» Problem statement
In the entries below, find each line with the string "coef" and copy it.
[Given information Boundary: Start]
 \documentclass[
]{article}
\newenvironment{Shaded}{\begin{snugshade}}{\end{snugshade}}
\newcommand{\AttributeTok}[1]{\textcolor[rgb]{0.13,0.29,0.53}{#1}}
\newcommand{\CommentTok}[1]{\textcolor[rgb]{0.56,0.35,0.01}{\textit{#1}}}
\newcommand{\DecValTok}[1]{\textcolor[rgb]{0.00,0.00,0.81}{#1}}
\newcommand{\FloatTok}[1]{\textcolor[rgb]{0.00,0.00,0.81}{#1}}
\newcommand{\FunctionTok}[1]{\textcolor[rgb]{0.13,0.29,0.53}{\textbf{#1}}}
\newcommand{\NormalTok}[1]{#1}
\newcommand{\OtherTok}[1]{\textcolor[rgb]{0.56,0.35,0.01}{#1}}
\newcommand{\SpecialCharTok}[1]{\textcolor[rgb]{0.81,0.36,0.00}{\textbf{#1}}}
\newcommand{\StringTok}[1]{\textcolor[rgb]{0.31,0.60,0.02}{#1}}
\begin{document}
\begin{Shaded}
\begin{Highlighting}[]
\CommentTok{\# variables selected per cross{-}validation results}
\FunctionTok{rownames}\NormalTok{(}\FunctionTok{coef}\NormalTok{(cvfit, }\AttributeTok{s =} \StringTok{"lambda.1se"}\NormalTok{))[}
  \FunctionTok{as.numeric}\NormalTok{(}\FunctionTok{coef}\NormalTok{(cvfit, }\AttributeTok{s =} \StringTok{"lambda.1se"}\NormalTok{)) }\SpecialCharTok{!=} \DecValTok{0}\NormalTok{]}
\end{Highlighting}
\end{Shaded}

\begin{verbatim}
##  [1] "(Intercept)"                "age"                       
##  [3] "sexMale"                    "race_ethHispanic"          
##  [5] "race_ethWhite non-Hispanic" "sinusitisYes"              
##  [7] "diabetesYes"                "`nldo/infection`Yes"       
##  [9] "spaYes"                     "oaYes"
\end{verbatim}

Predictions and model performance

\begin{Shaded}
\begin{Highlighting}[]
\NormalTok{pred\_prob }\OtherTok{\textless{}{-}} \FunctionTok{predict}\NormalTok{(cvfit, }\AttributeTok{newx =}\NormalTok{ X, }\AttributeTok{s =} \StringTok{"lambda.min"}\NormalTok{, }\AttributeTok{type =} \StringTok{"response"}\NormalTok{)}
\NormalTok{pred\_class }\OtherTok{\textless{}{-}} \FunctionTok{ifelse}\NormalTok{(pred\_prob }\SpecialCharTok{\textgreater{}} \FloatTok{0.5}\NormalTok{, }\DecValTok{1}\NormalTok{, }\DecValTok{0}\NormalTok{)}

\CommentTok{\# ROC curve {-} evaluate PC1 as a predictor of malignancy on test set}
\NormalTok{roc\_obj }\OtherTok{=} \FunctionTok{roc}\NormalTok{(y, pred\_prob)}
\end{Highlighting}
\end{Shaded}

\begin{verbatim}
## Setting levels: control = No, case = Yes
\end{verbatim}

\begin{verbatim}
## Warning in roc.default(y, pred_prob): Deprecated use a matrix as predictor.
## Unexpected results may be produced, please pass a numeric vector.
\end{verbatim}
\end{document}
[Given information Boundary: End]
» Answer for this exercise
\FunctionTok{rownames}\NormalTok{(}\FunctionTok{coef}\NormalTok{(cvfit, }\AttributeTok{s =} \StringTok{"lambda.1se"}\NormalTok{))[}
  \FunctionTok{as.numeric}\NormalTok{(}\FunctionTok{coef}\NormalTok{(cvfit, }\AttributeTok{s =} \StringTok{"lambda.1se"}\NormalTok{)) }\SpecialCharTok{!=} \DecValTok{0}\NormalTok{]}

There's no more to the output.